WHAT TO WORK ON
All of the data below must be repeated exactly.

INPUT RECORDS
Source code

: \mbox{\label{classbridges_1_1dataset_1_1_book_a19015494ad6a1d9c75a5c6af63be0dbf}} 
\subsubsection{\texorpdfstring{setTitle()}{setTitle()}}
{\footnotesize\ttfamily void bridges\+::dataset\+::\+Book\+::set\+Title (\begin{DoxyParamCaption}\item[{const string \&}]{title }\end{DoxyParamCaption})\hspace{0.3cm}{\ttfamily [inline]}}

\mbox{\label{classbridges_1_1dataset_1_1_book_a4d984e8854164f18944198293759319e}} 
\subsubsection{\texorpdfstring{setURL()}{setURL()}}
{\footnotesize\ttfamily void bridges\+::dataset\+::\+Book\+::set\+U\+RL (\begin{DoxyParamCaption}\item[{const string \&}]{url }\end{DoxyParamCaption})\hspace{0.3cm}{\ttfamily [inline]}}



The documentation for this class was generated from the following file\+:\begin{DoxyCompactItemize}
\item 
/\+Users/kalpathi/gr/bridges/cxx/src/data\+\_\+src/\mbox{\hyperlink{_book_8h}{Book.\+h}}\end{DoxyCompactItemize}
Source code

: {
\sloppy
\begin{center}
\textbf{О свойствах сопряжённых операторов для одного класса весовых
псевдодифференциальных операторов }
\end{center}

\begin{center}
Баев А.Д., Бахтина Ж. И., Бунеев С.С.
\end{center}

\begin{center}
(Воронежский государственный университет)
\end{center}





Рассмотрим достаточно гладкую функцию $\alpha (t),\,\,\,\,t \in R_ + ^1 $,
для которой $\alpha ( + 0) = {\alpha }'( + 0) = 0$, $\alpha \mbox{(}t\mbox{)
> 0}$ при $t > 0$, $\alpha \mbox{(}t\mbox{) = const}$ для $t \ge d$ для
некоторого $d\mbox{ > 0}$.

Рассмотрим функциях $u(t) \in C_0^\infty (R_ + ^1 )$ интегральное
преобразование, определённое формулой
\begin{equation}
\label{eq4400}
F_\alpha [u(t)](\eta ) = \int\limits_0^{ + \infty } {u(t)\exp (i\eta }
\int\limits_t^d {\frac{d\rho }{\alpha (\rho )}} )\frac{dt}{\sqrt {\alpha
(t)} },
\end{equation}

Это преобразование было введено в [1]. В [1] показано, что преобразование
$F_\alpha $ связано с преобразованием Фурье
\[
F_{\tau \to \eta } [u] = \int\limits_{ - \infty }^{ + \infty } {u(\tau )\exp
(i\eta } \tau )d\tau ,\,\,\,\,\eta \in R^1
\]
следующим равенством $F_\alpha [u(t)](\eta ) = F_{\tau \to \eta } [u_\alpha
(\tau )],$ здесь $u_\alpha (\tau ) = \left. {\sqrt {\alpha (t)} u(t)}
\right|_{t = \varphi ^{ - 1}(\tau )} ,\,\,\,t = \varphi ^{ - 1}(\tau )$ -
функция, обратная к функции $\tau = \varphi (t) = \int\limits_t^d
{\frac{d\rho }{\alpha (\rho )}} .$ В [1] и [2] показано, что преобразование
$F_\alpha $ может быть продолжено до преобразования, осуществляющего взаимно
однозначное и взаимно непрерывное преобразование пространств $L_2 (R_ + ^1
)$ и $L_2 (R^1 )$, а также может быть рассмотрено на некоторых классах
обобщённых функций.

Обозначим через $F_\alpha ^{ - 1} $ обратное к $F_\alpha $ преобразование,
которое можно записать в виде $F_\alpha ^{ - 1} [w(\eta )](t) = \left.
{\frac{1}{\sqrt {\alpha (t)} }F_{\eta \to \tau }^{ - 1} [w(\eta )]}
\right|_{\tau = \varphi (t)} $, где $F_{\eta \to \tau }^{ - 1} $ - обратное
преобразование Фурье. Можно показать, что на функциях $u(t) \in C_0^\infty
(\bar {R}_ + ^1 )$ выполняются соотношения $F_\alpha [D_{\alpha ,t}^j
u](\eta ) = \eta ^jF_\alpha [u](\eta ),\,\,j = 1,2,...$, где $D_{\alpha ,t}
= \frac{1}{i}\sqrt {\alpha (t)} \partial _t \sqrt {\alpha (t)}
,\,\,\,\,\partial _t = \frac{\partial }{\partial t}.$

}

COMPLETED TASK
Source code

: \mbox{\label{classbridges_1_1dataset_1_1_book_a19015494ad6a1d9c75a5c6af63be0dbf}} 
\subsubsection{\texorpdfstring{setTitle()}{setTitle()}}
{\footnotesize\ttfamily void bridges\+::dataset\+::\+Book\+::set\+Title (\begin{DoxyParamCaption}\item[{const string \&}]{title }\end{DoxyParamCaption})\hspace{0.3cm}{\ttfamily [inline]}}

\mbox{\label{classbridges_1_1dataset_1_1_book_a4d984e8854164f18944198293759319e}} 
\subsubsection{\texorpdfstring{setURL()}{setURL()}}
{\footnotesize\ttfamily void bridges\+::dataset\+::\+Book\+::set\+U\+RL (\begin{DoxyParamCaption}\item[{const string \&}]{url }\end{DoxyParamCaption})\hspace{0.3cm}{\ttfamily [inline]}}



The documentation for this class was generated from the following file\+:\begin{DoxyCompactItemize}
\item 
/\+Users/kalpathi/gr/bridges/cxx/src/data\+\_\+src/\mbox{\hyperlink{_book_8h}{Book.\+h}}\end{DoxyCompactItemize}
Source code

: {
\sloppy
\begin{center}
\textbf{О свойствах сопряжённых операторов для одного класса весовых
псевдодифференциальных операторов }
\end{center}

\begin{center}
Баев А.Д., Бахтина Ж. И., Бунеев С.С.
\end{center}

\begin{center}
(Воронежский государственный университет)
\end{center}





Рассмотрим достаточно гладкую функцию $\alpha (t),\,\,\,\,t \in R_ + ^1 $,
для которой $\alpha ( + 0) = {\alpha }'( + 0) = 0$, $\alpha \mbox{(}t\mbox{)
> 0}$ при $t > 0$, $\alpha \mbox{(}t\mbox{) = const}$ для $t \ge d$ для
некоторого $d\mbox{ > 0}$.

Рассмотрим функциях $u(t) \in C_0^\infty (R_ + ^1 )$ интегральное
преобразование, определённое формулой
\begin{equation}
\label{eq4400}
F_\alpha [u(t)](\eta ) = \int\limits_0^{ + \infty } {u(t)\exp (i\eta }
\int\limits_t^d {\frac{d\rho }{\alpha (\rho )}} )\frac{dt}{\sqrt {\alpha
(t)} },
\end{equation}

Это преобразование было введено в [1]. В [1] показано, что преобразование
$F_\alpha $ связано с преобразованием Фурье
\[
F_{\tau \to \eta } [u] = \int\limits_{ - \infty }^{ + \infty } {u(\tau )\exp
(i\eta } \tau )d\tau ,\,\,\,\,\eta \in R^1
\]
следующим равенством $F_\alpha [u(t)](\eta ) = F_{\tau \to \eta } [u_\alpha
(\tau )],$ здесь $u_\alpha (\tau ) = \left. {\sqrt {\alpha (t)} u(t)}
\right|_{t = \varphi ^{ - 1}(\tau )} ,\,\,\,t = \varphi ^{ - 1}(\tau )$ -
функция, обратная к функции $\tau = \varphi (t) = \int\limits_t^d
{\frac{d\rho }{\alpha (\rho )}} .$ В [1] и [2] показано, что преобразование
$F_\alpha $ может быть продолжено до преобразования, осуществляющего взаимно
однозначное и взаимно непрерывное преобразование пространств $L_2 (R_ + ^1
)$ и $L_2 (R^1 )$, а также может быть рассмотрено на некоторых классах
обобщённых функций.

Обозначим через $F_\alpha ^{ - 1} $ обратное к $F_\alpha $ преобразование,
которое можно записать в виде $F_\alpha ^{ - 1} [w(\eta )](t) = \left.
{\frac{1}{\sqrt {\alpha (t)} }F_{\eta \to \tau }^{ - 1} [w(\eta )]}
\right|_{\tau = \varphi (t)} $, где $F_{\eta \to \tau }^{ - 1} $ - обратное
преобразование Фурье. Можно показать, что на функциях $u(t) \in C_0^\infty
(\bar {R}_ + ^1 )$ выполняются соотношения $F_\alpha [D_{\alpha ,t}^j
u](\eta ) = \eta ^jF_\alpha [u](\eta ),\,\,j = 1,2,...$, где $D_{\alpha ,t}
= \frac{1}{i}\sqrt {\alpha (t)} \partial _t \sqrt {\alpha (t)}
,\,\,\,\,\partial _t = \frac{\partial }{\partial t}.$

}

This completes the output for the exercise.